Lifetime Film Review: Oscar Pistorius: Blade Runner Killer (dir by Norman Stone)

The latest Lifetime “true crime” movie goes a little something like this:

We start with a clip from a South African news program.  The anchorman talks about how much everyone loves Oscar Pistorius, the man who lost his legs when he was 11 months old and then went to compete in both the Paralympics and the Olympics.  In both his home country and abroad, Oscar is known as the Blade Runner.

Cut to:

Oscar Pistorius (played by Andreas Damm) running across South Africa.  A man in a pickup truck honks at him.  Oscar holds up his hand in greeting.  A group of children stop playing soccer long enough to watch Oscar run by.  No matter what, Oscar never stops running.

Cut to:

Oscar in his kitchen, on the day before Thanksgiving.  A title card tell us that we are seeing “the day before Reeva’s death.”  Reeva Steenkamp (Toni Garrn) is Oscar’s girlfriend and a model.  They talk, they laugh, they make love on a kitchen counter.  It seems like the perfect relationship.

Cut to:

Night.  The outside of Oscar’s house.  There are gunshots.  Reeva screams for help.  Oscar shouts “No!”

Cut to:

The morning after Reeva’s death and Oscar telling the police how he accidentally killed his girlfriend.

Cut to:

A few months before Reeva’s death.  Reeva tells her mother that she wants to move in with Oscar.

Cut to:

A few more months before Reeva’s death.  Reeva meets Oscar Pistorius and, for Oscar, it’s obsession at first sight.
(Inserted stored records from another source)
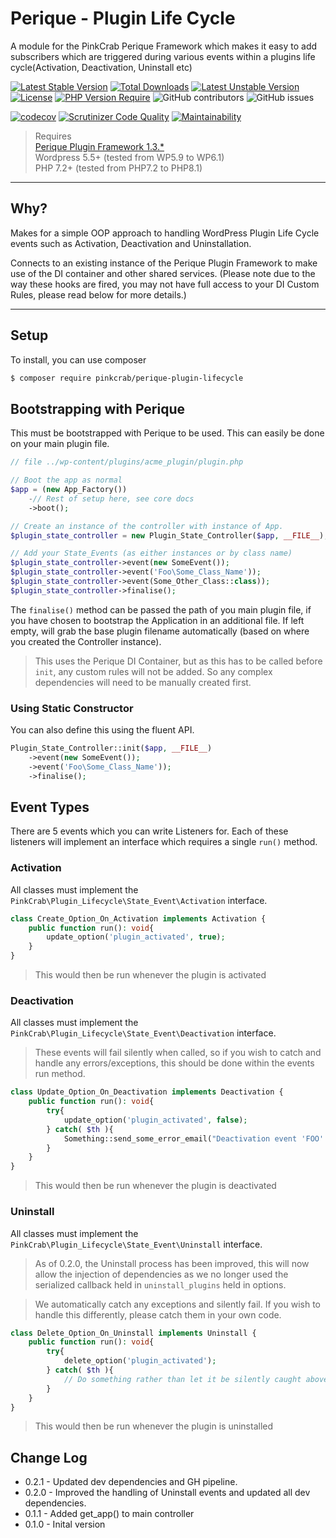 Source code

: # Perique - Plugin Life Cycle 

A module for the PinkCrab Perique Framework which makes it easy to add subscribers which are triggered during various events within a plugins life cycle(Activation, Deactivation, Uninstall etc)

[![Latest Stable Version](http://poser.pugx.org/pinkcrab/perique-plugin-lifecycle/v)](https://packagist.org/packages/pinkcrab/perique-plugin-lifecycle) [![Total Downloads](http://poser.pugx.org/pinkcrab/perique-plugin-lifecycle/downloads)](https://packagist.org/packages/pinkcrab/perique-plugin-lifecycle) [![Latest Unstable Version](http://poser.pugx.org/pinkcrab/perique-plugin-lifecycle/v/unstable)](https://packagist.org/packages/pinkcrab/perique-plugin-lifecycle) [![License](http://poser.pugx.org/pinkcrab/perique-plugin-lifecycle/license)](https://packagist.org/packages/pinkcrab/perique-plugin-lifecycle) [![PHP Version Require](http://poser.pugx.org/pinkcrab/perique-plugin-lifecycle/require/php)](https://packagist.org/packages/pinkcrab/perique-plugin-lifecycle)
![GitHub contributors](https://img.shields.io/github/contributors/Pink-Crab/Perique_Plugin_Life_Cycle?label=Contributors)
![GitHub issues](https://img.shields.io/github/issues-raw/Pink-Crab/Perique_Plugin_Life_Cycle)

[![codecov](https://codecov.io/gh/Pink-Crab/Perique_Plugin_Life_Cycle/branch/master/graph/badge.svg?token=Xucv38xrsa)](https://codecov.io/gh/Pink-Crab/Perique_Plugin_Life_Cycle)
[![Scrutinizer Code Quality](https://scrutinizer-ci.com/g/Pink-Crab/Perique_Plugin_Life_Cycle/badges/quality-score.png?b=master)](https://scrutinizer-ci.com/g/Pink-Crab/Perique_Plugin_Life_Cycle/?branch=master)
[![Maintainability](https://api.codeclimate.com/v1/badges/27aa086ac22f0996516a/maintainability)](https://codeclimate.com/github/Pink-Crab/Perique_Plugin_Life_Cycle/maintainability)


> Requires  
> [Perique Plugin Framework 1.3.*](https://perique.info)  
> Wordpress 5.5+ (tested from WP5.9 to WP6.1)  
> PHP 7.2+ (tested from PHP7.2 to PHP8.1)  

****

## Why? ##

Makes for a simple OOP approach to handling WordPress Plugin Life Cycle events such as Activation, Deactivation and Uninstallation.

Connects to an existing instance of the Perique Plugin Framework to make use of the DI container and other shared services. (Please note due to the way these hooks are fired, you may not have full access to your DI Custom Rules, please read below for more details.)

****

## Setup ##

To install, you can use composer
```bash
$ composer require pinkcrab/perique-plugin-lifecycle
```

## Bootstrapping with Perique ##

This must be bootstrapped with Perique to be used. This can easily be done on your main plugin file.

```php
// file ../wp-content/plugins/acme_plugin/plugin.php

// Boot the app as normal
$app = (new App_Factory())
    -// Rest of setup here, see core docs
    ->boot();

// Create an instance of the controller with instance of App.
$plugin_state_controller = new Plugin_State_Controller($app, __FILE__);

// Add your State_Events (as either instances or by class name)
$plugin_state_controller->event(new SomeEvent());
$plugin_state_controller->event('Foo\Some_Class_Name'));
$plugin_state_controller->event(Some_Other_Class::class));
$plugin_state_controller->finalise();
```
The `finalise()` method can be passed the path of you main plugin file, if you have chosen to bootstrap the Application in an additional file. If left empty, will grab the base plugin filename automatically (based on where you created the Controller instance).

> This uses the Perique DI Container, but as this has to be called before `init`, any custom rules will not be added. So any complex dependencies will need to be manually created first.

### Using Static Constructor ##

You can also define this using the fluent API.
```php
Plugin_State_Controller::init($app, __FILE__)
    ->event(new SomeEvent());
    ->event('Foo\Some_Class_Name'));
    ->finalise();
```

## Event Types ##

There are 5 events which you can write Listeners for. Each of these listeners will implement an interface which requires a single `run()` method.

### Activation

All classes must implement the `PinkCrab\Plugin_Lifecycle\State_Event\Activation` interface.

```php
class Create_Option_On_Activation implements Activation {
    public function run(): void{
        update_option('plugin_activated', true);
    }
}
```
> This would then be run whenever the plugin is activated

### Deactivation

All classes must implement the `PinkCrab\Plugin_Lifecycle\State_Event\Deactivation` interface.

> These events will fail silently when called, so if you wish to catch and handle any errors/exceptions, this should be done within the events run method.

```php
class Update_Option_On_Deactivation implements Deactivation {
    public function run(): void{
        try{
            update_option('plugin_activated', false);
        } catch( $th ){
            Something::send_some_error_email("Deactivation event 'FOO' threw exception during run()", $th->getMessage());
        }
    }
}
```
> This would then be run whenever the plugin is deactivated

### Uninstall

All classes must implement the `PinkCrab\Plugin_Lifecycle\State_Event\Uninstall` interface.

> As of 0.2.0, the Uninstall process has been improved, this will now allow the injection of dependencies as we no longer used the serialized callback held in `uninstall_plugins` held in options. 

> We automatically catch any exceptions and silently fail. If you wish to handle this differently, please catch them in your own code.


```php
class Delete_Option_On_Uninstall implements Uninstall {
    public function run(): void{
        try{
            delete_option('plugin_activated');
        } catch( $th ){
            // Do something rather than let it be silently caught above!
        }
    }
}
```
> This would then be run whenever the plugin is uninstalled

## Change Log ##
* 0.2.1 - Updated dev dependencies and GH pipeline.
* 0.2.0 - Improved the handling of Uninstall events and updated all dev dependencies.
* 0.1.1 - Added get_app() to main controller
* 0.1.0 - Inital version
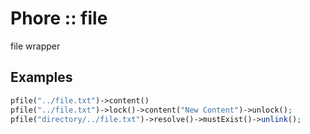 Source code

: # Phore :: file
file wrapper


## Examples

```php
pfile("../file.txt")->content()
pfile("../file.txt")->lock()->content("New Content")->unlock();
pfile("directory/../file.txt")->resolve()->mustExist()->unlink();
``` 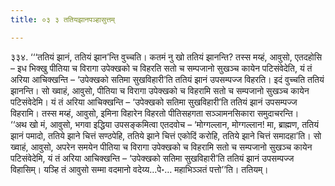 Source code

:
 ```yaml
---
title: ०३ ३ ततियझानपञ्हासुत्तम्

---
```


३३४. ‘‘‘ततियं झानं, ततियं झान’न्ति वुच्चति। कतमं नु खो ततियं झानन्ति? तस्स मय्हं, आवुसो, एतदहोसि – इध भिक्खु पीतिया च विरागा उपेक्खको च विहरति सतो च सम्पजानो सुखञ्च कायेन पटिसंवेदेति, यं तं अरिया आचिक्खन्ति – ‘उपेक्खको सतिमा सुखविहारी’ति ततियं झानं उपसम्पज्ज विहरति। इदं वुच्चति ततियं झानन्ति। सो ख्वाहं, आवुसो, पीतिया च विरागा उपेक्खको च विहरामि सतो च सम्पजानो सुखञ्च कायेन पटिसंवेदेमि। यं तं अरिया आचिक्खन्ति – ‘उपेक्खको सतिमा सुखविहारी’ति ततियं झानं उपसम्पज्ज विहरामि। तस्स मय्हं, आवुसो, इमिना विहारेन विहरतो पीतिसहगता सञ्ञामनसिकारा समुदाचरन्ति।  
‘‘अथ खो मं, आवुसो, भगवा इद्धिया उपसङ्कमित्वा एतदवोच – ‘मोग्गल्लान, मोग्गल्लान! मा, ब्राह्मण, ततियं झानं पमादो, ततिये झाने चित्तं सण्ठपेहि, ततिये झाने चित्तं एकोदिं करोहि, ततिये झाने चित्तं समादहा’ति। सो ख्वाहं, आवुसो, अपरेन समयेन पीतिया च विरागा उपेक्खको च विहरामि सतो च सम्पजानो सुखञ्च कायेन पटिसंवेदेमि, यं तं अरिया आचिक्खन्ति – ‘उपेक्खको सतिमा सुखविहारी’ति ततियं झानं उपसम्पज्ज विहासिम्। यञ्हि तं आवुसो सम्मा वदमानो वदेय्य…पे॰… महाभिञ्ञतं पत्तो’’ति। ततियम्।  

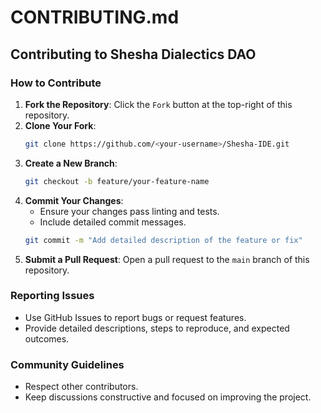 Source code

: # CONTRIBUTING.md

## Contributing to Shesha Dialectics DAO

### How to Contribute
1. **Fork the Repository**: Click the `Fork` button at the top-right of this repository.
2. **Clone Your Fork**:
   ```bash
   git clone https://github.com/<your-username>/Shesha-IDE.git
   ```
3. **Create a New Branch**:
   ```bash
   git checkout -b feature/your-feature-name
   ```
4. **Commit Your Changes**:
   - Ensure your changes pass linting and tests.
   - Include detailed commit messages.
   ```bash
   git commit -m "Add detailed description of the feature or fix"
   ```
5. **Submit a Pull Request**: Open a pull request to the `main` branch of this repository.

### Reporting Issues
- Use GitHub Issues to report bugs or request features.
- Provide detailed descriptions, steps to reproduce, and expected outcomes.

### Community Guidelines
- Respect other contributors.
- Keep discussions constructive and focused on improving the project.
And so the movie goes from there, hopping back and forth through time and telling the story of Oscar and Reeva’s ill-fated relationship.  Oscar turns out to be jealous and controlling.  Reeva is always a bit too quick to accept the blame for all of Oscar’s tantrums.  Oscar confesses to her that he’s always felt like he’s been alone in the world.  Reeva’s friends tell her that they think Oscar is creepy.  Reeva says that they don’t know him the way that she does.  Reeva mentions that she smoked weed while doing a shoot in Jamaica.  Oscar totally freaks out, as if he simply cannot believe that someone would smoke weed while in Jamaica.  (I mean, wouldn’t it be rude not to?)

And eventually, it all leads to Oscar shooting Reeva and the trial that captivated the world.  Did Oscar intentionally shoot her while in a jealous rage or, as he claimed, did he accidentally shoot her?  The film refuses to give us a definitive answer, leaving it up to the viewer to decide.  That seems to be a bit of a cop-out but then again, that’s the way it usually is with these true crime films.  They never definitely validate one side or the other.  It’s just like how last week’s Robert Durst movie couldn’t come right out and show Durst killing his wife even though everyone knows that’s probably what happened.  Ambiguity can be good but sometimes, you just want the movie to have the courage to offer up an answer.

Anyway, as for the rest of Blade Runner Killer, it was a bit too slow and disjointed to really work.  As I watched the film, I couldn’t help but feel that, unlike the Durst case, there really wasn’t enough to the Pistorius case to justify an entire, 90-minute movie.  Though the script never really dug far beneath the surface, both Andreas Damm and Toni Garrn did a good job as Oscar and Reeva.  Otherwise, this one was pretty forgettable.